Upon arrival, the nucleus's agents develop stronger immunity to firepower, like the Borg. But somehow they don't achieve the same infamy. They never become quite the hydra foe they should be. This isn't quite the terrifying zombie hive it should be. The writers shrewdly have K9's batteries fail mid-jeopardy, but I suspect Hinchcliffe might've preferred his self-sacrifice over the indignity of Leela pulling him to safety by leash.

Previously, Tom's victories necessitated desperate, furious, crucial action where he got serious. This feels like a flippant climax to a flimsy story. Like the plot's rushing itself to the finish line before it collapses. It's mostly fine but somehow ends too prematurely to feel cathartic, because Tom wasn't really challenged.

Maybe to be truly climactic, Tom should've had to survive wading through their hatchery, like in Genesis. Maybe that's what's missing. It lacks that foreboding momentary sense the Doctor may lose. Like Frontier in Space or Planet of the Daleks ("It failed!").
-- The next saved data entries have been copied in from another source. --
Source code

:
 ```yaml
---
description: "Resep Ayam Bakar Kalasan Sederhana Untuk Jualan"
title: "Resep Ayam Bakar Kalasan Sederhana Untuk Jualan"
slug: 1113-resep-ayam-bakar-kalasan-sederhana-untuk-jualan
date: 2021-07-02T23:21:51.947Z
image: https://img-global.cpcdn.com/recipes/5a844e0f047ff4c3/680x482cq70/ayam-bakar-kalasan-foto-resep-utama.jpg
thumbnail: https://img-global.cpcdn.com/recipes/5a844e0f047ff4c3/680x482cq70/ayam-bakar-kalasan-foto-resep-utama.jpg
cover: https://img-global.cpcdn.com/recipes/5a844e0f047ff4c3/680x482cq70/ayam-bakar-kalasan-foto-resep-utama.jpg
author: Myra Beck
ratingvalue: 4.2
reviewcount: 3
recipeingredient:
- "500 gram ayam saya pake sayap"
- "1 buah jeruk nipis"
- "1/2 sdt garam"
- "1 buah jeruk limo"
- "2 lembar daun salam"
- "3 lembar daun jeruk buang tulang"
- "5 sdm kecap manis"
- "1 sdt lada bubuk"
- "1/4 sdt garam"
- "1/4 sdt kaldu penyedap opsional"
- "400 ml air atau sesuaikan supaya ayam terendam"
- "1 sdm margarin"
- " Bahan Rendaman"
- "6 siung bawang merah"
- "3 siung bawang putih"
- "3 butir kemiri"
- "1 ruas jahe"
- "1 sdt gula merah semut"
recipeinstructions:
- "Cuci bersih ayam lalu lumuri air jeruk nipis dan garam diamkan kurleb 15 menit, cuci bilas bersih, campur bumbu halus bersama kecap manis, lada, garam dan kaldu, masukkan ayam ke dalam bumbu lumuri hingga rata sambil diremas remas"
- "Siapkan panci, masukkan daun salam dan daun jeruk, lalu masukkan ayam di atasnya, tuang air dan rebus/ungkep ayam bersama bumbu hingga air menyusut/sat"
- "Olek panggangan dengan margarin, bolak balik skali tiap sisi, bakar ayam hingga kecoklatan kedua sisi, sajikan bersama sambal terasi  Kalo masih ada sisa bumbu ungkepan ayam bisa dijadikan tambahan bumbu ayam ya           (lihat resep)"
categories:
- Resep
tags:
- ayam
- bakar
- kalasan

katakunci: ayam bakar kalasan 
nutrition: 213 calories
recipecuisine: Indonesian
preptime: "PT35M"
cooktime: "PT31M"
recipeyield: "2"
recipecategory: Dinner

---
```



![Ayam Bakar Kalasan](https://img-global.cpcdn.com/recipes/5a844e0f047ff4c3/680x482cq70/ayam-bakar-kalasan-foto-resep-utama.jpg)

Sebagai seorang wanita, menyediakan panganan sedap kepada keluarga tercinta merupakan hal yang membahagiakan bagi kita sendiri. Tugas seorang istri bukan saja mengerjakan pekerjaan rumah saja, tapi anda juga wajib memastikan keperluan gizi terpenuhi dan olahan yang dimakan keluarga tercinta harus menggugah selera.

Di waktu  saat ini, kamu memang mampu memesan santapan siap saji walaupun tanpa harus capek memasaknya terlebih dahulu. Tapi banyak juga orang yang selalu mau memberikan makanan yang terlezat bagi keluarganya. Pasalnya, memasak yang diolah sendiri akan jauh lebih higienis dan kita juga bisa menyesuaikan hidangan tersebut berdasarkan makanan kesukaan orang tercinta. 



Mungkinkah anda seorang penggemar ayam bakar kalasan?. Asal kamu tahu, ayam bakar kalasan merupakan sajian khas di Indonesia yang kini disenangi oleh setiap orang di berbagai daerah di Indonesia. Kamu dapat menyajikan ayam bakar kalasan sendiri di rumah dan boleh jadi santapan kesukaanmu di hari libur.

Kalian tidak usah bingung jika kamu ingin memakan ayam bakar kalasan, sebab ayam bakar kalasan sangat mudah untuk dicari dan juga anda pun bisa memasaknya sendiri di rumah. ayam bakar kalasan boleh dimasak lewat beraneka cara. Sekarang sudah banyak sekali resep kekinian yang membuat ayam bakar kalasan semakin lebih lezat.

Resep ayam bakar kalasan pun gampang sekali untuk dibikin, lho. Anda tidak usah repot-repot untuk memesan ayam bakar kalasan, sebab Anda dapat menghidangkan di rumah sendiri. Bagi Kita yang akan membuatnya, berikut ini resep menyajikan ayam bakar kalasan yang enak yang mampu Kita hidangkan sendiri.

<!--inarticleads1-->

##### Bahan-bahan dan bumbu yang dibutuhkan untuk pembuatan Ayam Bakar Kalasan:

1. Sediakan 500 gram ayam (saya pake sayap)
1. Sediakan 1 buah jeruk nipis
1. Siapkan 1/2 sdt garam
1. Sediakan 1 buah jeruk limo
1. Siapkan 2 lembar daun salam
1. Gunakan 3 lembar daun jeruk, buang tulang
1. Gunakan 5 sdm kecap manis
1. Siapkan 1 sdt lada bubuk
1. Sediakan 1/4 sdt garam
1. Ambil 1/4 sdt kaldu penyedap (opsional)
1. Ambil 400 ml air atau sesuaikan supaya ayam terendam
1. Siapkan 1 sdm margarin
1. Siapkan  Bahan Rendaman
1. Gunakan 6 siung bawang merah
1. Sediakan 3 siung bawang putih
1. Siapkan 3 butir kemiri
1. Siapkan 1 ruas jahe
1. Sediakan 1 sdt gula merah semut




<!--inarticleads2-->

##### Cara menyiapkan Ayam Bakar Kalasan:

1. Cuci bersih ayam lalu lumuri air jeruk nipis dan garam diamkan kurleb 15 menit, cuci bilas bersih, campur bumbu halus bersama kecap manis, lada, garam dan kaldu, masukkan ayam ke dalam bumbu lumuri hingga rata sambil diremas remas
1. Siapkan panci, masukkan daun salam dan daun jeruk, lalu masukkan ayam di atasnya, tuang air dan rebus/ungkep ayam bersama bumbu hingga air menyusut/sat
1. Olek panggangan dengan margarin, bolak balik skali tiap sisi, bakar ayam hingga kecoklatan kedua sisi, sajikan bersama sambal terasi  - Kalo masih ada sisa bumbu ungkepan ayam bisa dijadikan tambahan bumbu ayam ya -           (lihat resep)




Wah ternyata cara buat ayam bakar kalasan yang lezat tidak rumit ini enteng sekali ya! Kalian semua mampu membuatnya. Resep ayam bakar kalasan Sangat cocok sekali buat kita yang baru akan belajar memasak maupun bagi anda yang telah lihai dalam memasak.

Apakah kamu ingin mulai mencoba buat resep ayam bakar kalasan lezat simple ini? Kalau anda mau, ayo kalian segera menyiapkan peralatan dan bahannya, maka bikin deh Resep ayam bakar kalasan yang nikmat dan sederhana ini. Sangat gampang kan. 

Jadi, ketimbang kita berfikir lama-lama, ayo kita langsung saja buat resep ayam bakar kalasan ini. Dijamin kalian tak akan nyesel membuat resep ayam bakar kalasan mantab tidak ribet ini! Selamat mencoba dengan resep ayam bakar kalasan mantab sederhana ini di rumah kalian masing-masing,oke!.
Genesis made universal doomsday feel like a genuinely believable prospect. Not until State of Decay and Logopolis will such stakes return.

This ultimately offers few surprises. It ends mostly as expected. Marius's goodbye unrehearsed and rushed. Prodding us to find K9's inclusion cute. Perhaps it should've carried a bitter pill whereby Marius dies, leaving K9 in the Doctor's care. Safeguarding his creation as a memento of him.

A human cost makes the setting's events poignantly memorable. But the threat here isn't existential enough to make these characters any more than cliches. We never get to like this environment enough to fully care.

This should be the ultimate space-station-disaster story. Yet after a run where our heroes only narrowly escaped being massacred along with Gharman's rebels or the lighthouse crew by lucky timing, this feels cartoonish. Maybe critics who argue there's too many pulp space tropes are right. The Android Invasion had bigger plot holes, but felt more grounded and compelling.

It's basically bubblegum. Though quite good bubblegum for its age. Perhaps 1970's bubblegum is always being better. The show could still coast on this fare, but the time of legends feeks over.

It does mark a sad sense a seamless golden age has ended. That this show can't achieve its full potential anymore.